The problem with this approach is that for those who are encountering Miro's work for the first time – and Tate's senior curators would do well to remember that that's probably the majority of visitors – this presents a skewed and unrepresentative introduction. Brian Sewell described the Gauguin show here as “yet another example of curators talking to curators instead of to a public willing and anxious to learn”, and the same could be said of The Ladder of Escape.
The schtick this time is how politicised Miro's art was. Yes, he lived at a time of great political turmoil, but so did everybody else in early twentieth century Europe, and apart from about four works (two of which were commissioned by those with a clear agenda) the attempts to draw out a wider political significance seem forced, and in places utterly laughable. Oddly, this overarching narrative is imposed upon a chronological hang that actually works perfectly adequately without it.
Things kick off well with a brief look at some of Miro's very early works. The Cubist and Fauvist influences are slightly old hat, but his unusually detailed, almost fussy, depictions of rural Catalonian life are alive with meaning, potential, life and colour. The Farm (1921-2) and Vegetable Garden and Donkey (1918) depict scenes of hot energy, swirling with a lightly handled symbolism. With unusual shifts in scale and perspective, and some bizarre cross-sections, it's clear that Miro's visual language has yet to fully evolve, but in the clash of realism and symbolism, something unique emerges – something that for me disappears as Surrealism exerts its all-consuming influence.
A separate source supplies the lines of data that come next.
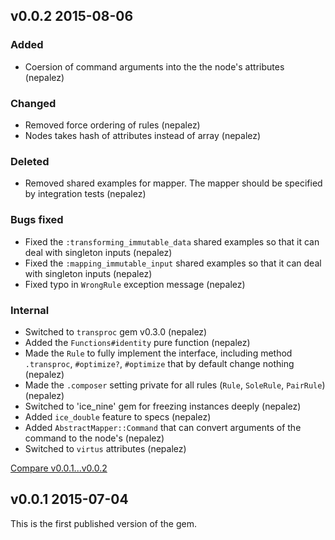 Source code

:## v0.0.2 2015-08-06

### Added

* Coersion of command arguments into the the node's attributes (nepalez)

### Changed

* Removed force ordering of rules (nepalez)
* Nodes takes hash of attributes instead of array (nepalez)

### Deleted

* Removed shared examples for mapper. The mapper should be specified by integration tests (nepalez)

### Bugs fixed

* Fixed the `:transforming_immutable_data` shared examples so that it can deal with singleton inputs (nepalez)
* Fixed the `:mapping_immutable_input` shared examples so that it can deal with singleton inputs (nepalez)
* Fixed typo in `WrongRule` exception message (nepalez)

### Internal

* Switched to `transproc` gem v0.3.0 (nepalez)
* Added the `Functions#identity` pure function (nepalez)
* Made the `Rule` to fully implement the interface, including method `.transproc`, `#optimize?`, `#optimize` that by default change nothing (nepalez)
* Made the `.composer` setting private for all rules (`Rule`, `SoleRule`, `PairRule`) (nepalez)
* Switched to 'ice_nine' gem for freezing instances deeply (nepalez)
* Added `ice_double` feature to specs (nepalez)
* Added `AbstractMapper::Command` that can convert arguments of the command to the node's (nepalez)
* Switched to `virtus` attributes (nepalez)

[Compare v0.0.1...v0.0.2](https://github.com/nepalez/abstract_mapper/compare/v0.0.1...v0.0.2)

## v0.0.1 2015-07-04

This is the first published version of the gem.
Throughout his life Miro had a strong image of himself as Catalonian, and Room 2 seeks to explore how the celebration of locally specific, rustic simplicity is itself a political act. This may be true, in context, but it doesn't add much to the content of these works, or our appreciation of them. Room 3 revisits the earlier pastoral years through the new lens of Surrealism; Room 4 consists of collages (in which the presence of newspapers means that this is Political Art) and some oils on copper, notable for their strikingly vivid colours;
Things get silly in Rooms 5 and 6. Yes, the context is turbulent, but are the clutch of oils on masonite really “furious”, as the spiel suggests? Fast, loose, and bold – maybe. But furious? It's hard to agree. But it's not as bad as the assertion that a painting of flying birds “comes to stand for impending aerial bombardment”, because of a newspaper fragment found among Miro's possessions. One wonders what on earth could have been written on it to result in such extravagant interpretations.
What's annoying about all this is that Miro's works are quite opaque. Sparse but dense, they remind me of medieval religious allegories. This means that it's easy to read whatever you like into and onto them. Really they need meanings to be sensitively and carefully drawn out, not simply imposed from the top down. It means that the artist's formal experimentation and his personal systems of meaning are rather skated over. It also means that the humour in these works – of which there is plenty – is crushed. The result is that the show – despite all the latent potential in these works – becomes boring.
But then, finally, it bursts into life. First, there's the perfect balance and simple elegance of Drop of Water on the Rose-Coloured Snow (1968); then some beautifully composed, calmly contemplative triptychs, expertly hung in a pair of hexagonal adjoining rooms; but it's just after these that, for the first time, Miro hits me. In the late 1960s he took to setting fire to his canvasses, and the results are extraordinary, and brilliantly exhibited here. Here is rage: uncontrolled and unfettered by the artist's obsessively minimal mark-making. Here, finally, is an elemental force that surpasses the communicative ability of Miro's self-constructed language systems. Here, at last, is grandeur, and a power that comes from the artist's loss of power. Sadly, from here, it peters out.
There's an interesting moment back in Room 1 where Miro likens his work to calligraphy: he talks of the “calligraphy of a tree or a rooftop, leaf by leaf...” Calligraphy of course, like anything else, can be co-opted for political ends (as it was under Mao for example) but as an art form it is not in itself political, and it's of no great help to anyone to try to read it as such. Likewise here. There's so much that could be drawn out of these works, but it's left locked up and hidden away, by Tate's perverse curatorial strategy. This is both a very good and a very bad show. But above all it's a missed opportunity.
Miro is at Tate Modern until 11th September 2011.